The league found the Dolphins tampered with Brady in 2019 through ’20 and in the ’21 season, as well as former Saints coach Sean Payton in ’22. However, the league found “the Dolphins did not intentionally lose games during the 2019 season” and no one at the club “including Mr. Ross [instructed] Coach Flores to do so.”
“I am thankful that the NFL’s investigator found my factual allegations against Stephen Ross are true,” Flores’s statement began. “At the same time, I am disappointed to learn that the investigator minimized Mr. Ross’s offers and pressure to tank games especially when I wrote and submitted a letter at the time to Dolphins executives documenting my serious concerns regarding this subject at the time which the investigator has in her possession. While the investigator found that the Dolphins had engaged in impermissible tampering of ‘unprecedented scope and severity,’ Mr. Ross will avoid any meaningful consequence.
“There is nothing more important when it comes to the game of football itself than the integrity of the game. When the integrity of the game is called into question, fans suffer, and football suffers.”
According to the league, it found in its investigation that the Dolphins “competed hard to win every game, including at the end of the season when they beat Cincinnati and New England, despite worsening Miami’s position in the 2020 draft.” Ross did tell team president and CEO Tom Garfinkel, GM Chris Grier, senior vice president Brandon Shore and Flores that the ’20 draft should take priority over the team’s win-loss record in ’19 on various occasions. The NFL noted these comments troubled Flores so much that he expressed concern “in writing to senior club executives,” but they “assured Coach Flores that everyone, including Mr. Ross, supported him in building a winning culture in Miami.” According to the league, Ross never made those comments again.
The NFL also investigated Flores’s claims that Ross offered him $100,000 for every game lost. The investigation found “there are differing recollections about the wording, timing, and context” of the offer, but “however phrased, such a comment was not intended or taken to be a serious offer, nor was the subject pursued in any respect by Mr. Ross or anyone else at the club.”
The league did find that Miami had “impermissible communications” with Brady and Payton’s agent, Don Yee. The Dolphins’ vice chairman and partner, Bruce Beal, had “numerous and detailed discussions” with Brady in 2019 and ’20 while Brady was under contract with the Patriots. These conversations began as early as August ’19 and continued through the season and postseason. The club also reached out to Brady no later than early December ’21 while he was with the Buccaneers where they discussed Brady becoming a “limited partner in the Dolphins and possibly serving as a football executive,” and possibly even playing with the Miami franchise, the league said.
Miami also contacted Yee in January 2022 about having Payton as the Dolphins’ next coach without the Saints’ permission.

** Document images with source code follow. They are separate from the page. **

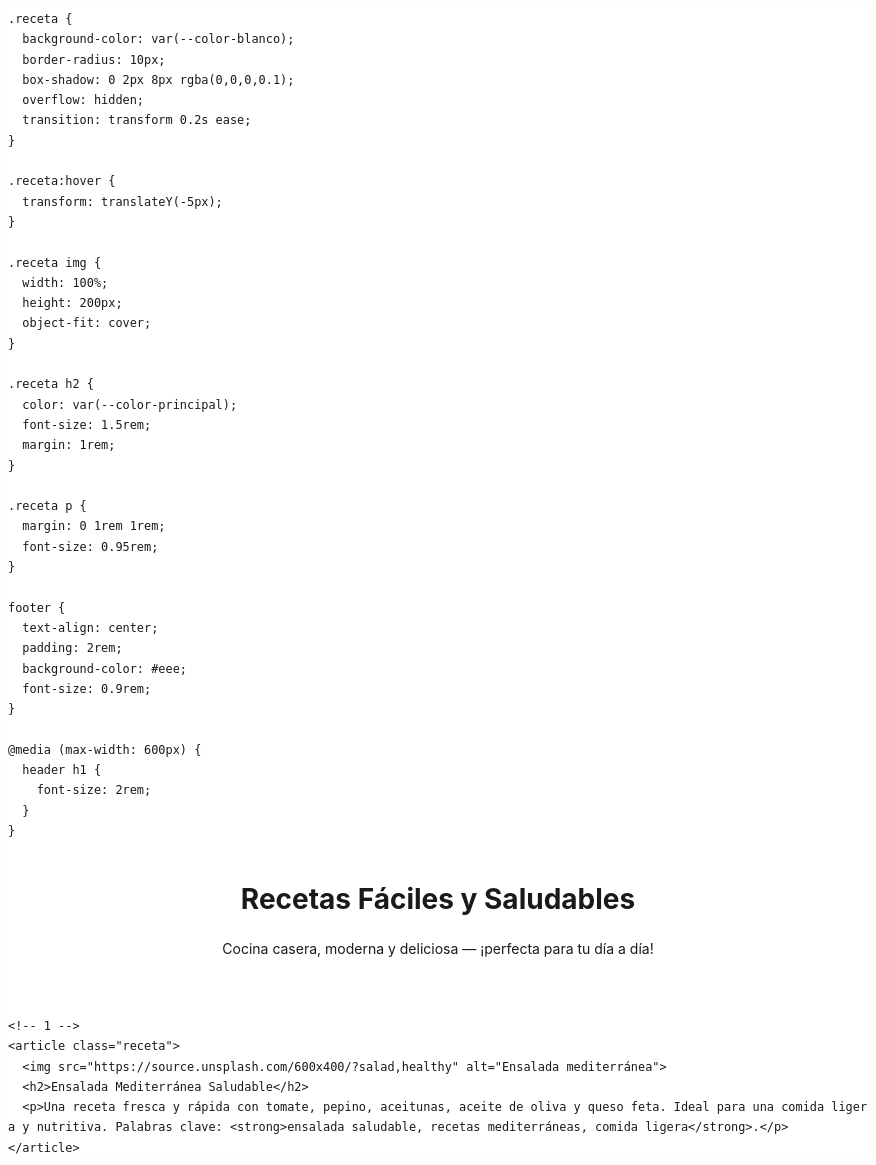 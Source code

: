     .receta {
      background-color: var(--color-blanco);
      border-radius: 10px;
      box-shadow: 0 2px 8px rgba(0,0,0,0.1);
      overflow: hidden;
      transition: transform 0.2s ease;
    }

    .receta:hover {
      transform: translateY(-5px);
    }

    .receta img {
      width: 100%;
      height: 200px;
      object-fit: cover;
    }

    .receta h2 {
      color: var(--color-principal);
      font-size: 1.5rem;
      margin: 1rem;
    }

    .receta p {
      margin: 0 1rem 1rem;
      font-size: 0.95rem;
    }

    footer {
      text-align: center;
      padding: 2rem;
      background-color: #eee;
      font-size: 0.9rem;
    }

    @media (max-width: 600px) {
      header h1 {
        font-size: 2rem;
      }
    }
  </style>
</head>
<body>
  <header>
    <h1>Recetas Fáciles y Saludables</h1>
    <p>Cocina casera, moderna y deliciosa — ¡perfecta para tu día a día!</p>
  </header>

  <main class="contenedor">

    <!-- 1 -->
    <article class="receta">
      <img src="https://source.unsplash.com/600x400/?salad,healthy" alt="Ensalada mediterránea">
      <h2>Ensalada Mediterránea Saludable</h2>
      <p>Una receta fresca y rápida con tomate, pepino, aceitunas, aceite de oliva y queso feta. Ideal para una comida ligera y nutritiva. Palabras clave: <strong>ensalada saludable, recetas mediterráneas, comida ligera</strong>.</p>
    </article>
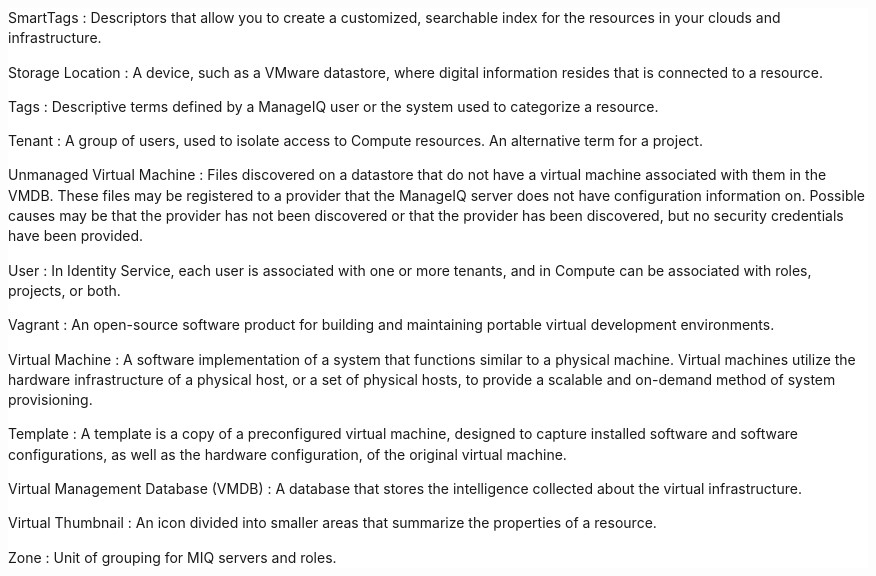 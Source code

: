 SmartTags
: Descriptors that allow you to create a customized, searchable index for the resources in your clouds and infrastructure.

Storage Location
: A device, such as a VMware datastore, where digital information resides that is connected to a resource.

Tags
: Descriptive terms defined by a ManageIQ user or the system used to categorize a resource.

Tenant
: A group of users, used to isolate access to Compute resources. An alternative term for a project.

Unmanaged Virtual Machine
: Files discovered on a datastore that do not have a virtual machine associated with them in the VMDB. These files may be registered to a provider that the ManageIQ server does not have configuration information on. Possible causes may be that the provider has not been discovered or that the provider has been discovered, but no security credentials have been provided.

User
: In Identity Service, each user is associated with one or more tenants, and in Compute can be associated with roles, projects, or both.

Vagrant
: An open-source software product for building and maintaining portable virtual development environments.

Virtual Machine
: A software implementation of a system that functions similar to a physical machine. Virtual machines utilize the hardware infrastructure of a physical host, or a set of physical hosts, to provide a scalable and on-demand method of system provisioning.


Template
: A template is a copy of a preconfigured virtual machine, designed to capture installed software and software configurations, as well as the hardware configuration, of the original virtual machine.

Virtual Management Database (VMDB)
: A database that stores the intelligence collected about the virtual infrastructure.

Virtual Thumbnail
: An icon divided into smaller areas that summarize the properties of a resource.

Zone
: Unit of grouping for MIQ servers and roles.
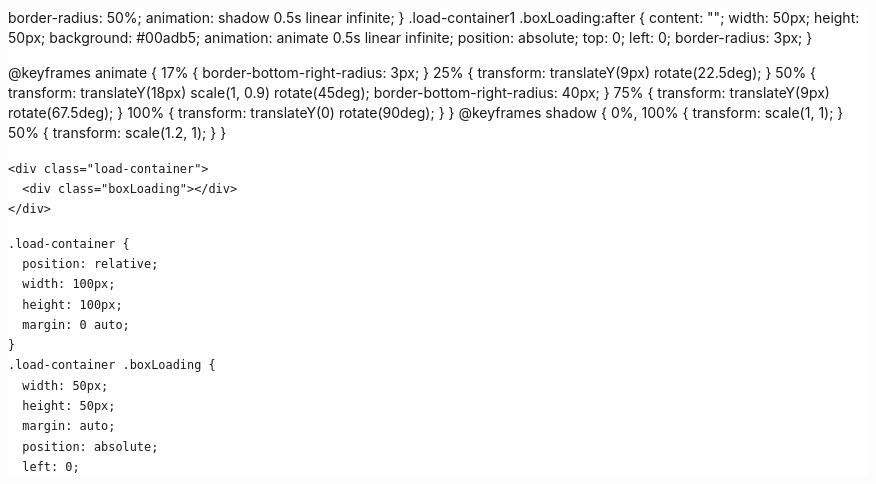   border-radius: 50%;
  animation: shadow 0.5s linear infinite;
}
.load-container1 .boxLoading:after {
  content: "";
  width: 50px;
  height: 50px;
  background: #00adb5;
  animation: animate 0.5s linear infinite;
  position: absolute;
  top: 0;
  left: 0;
  border-radius: 3px;
}

@keyframes animate {
  17% {
    border-bottom-right-radius: 3px;
  }
  25% {
    transform: translateY(9px) rotate(22.5deg);
  }
  50% {
    transform: translateY(18px) scale(1, 0.9) rotate(45deg);
    border-bottom-right-radius: 40px;
  }
  75% {
    transform: translateY(9px) rotate(67.5deg);
  }
  100% {
    transform: translateY(0) rotate(90deg);
  }
}
@keyframes shadow {
  0%, 100% {
    transform: scale(1, 1);
  }
  50% {
    transform: scale(1.2, 1);
  }
}
</style>
<div class="load-container1">
  <div class="boxLoading"></div>
</div>

```
<div class="load-container">
  <div class="boxLoading"></div>
</div>
```

```
.load-container {
  position: relative;
  width: 100px;
  height: 100px;
  margin: 0 auto;
}
.load-container .boxLoading {
  width: 50px;
  height: 50px;
  margin: auto;
  position: absolute;
  left: 0;
```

The investigation did prompt the league to levy punishment against Miami, including the franchise forfeiting its first-round pick in the 2023 draft and its third-round pick in the ’24 draft. It also suspended Ross through Oct. 17, 2022, and fined him $1.5 million. Beal was fined $500,000 and banned from league meetings for the rest of the season.
As for Flores, who was fired in January by the Dolphins and hired by the Steelers in February, his lawsuit remains. In June, the NFL asked a federal court to send the suit to arbitration.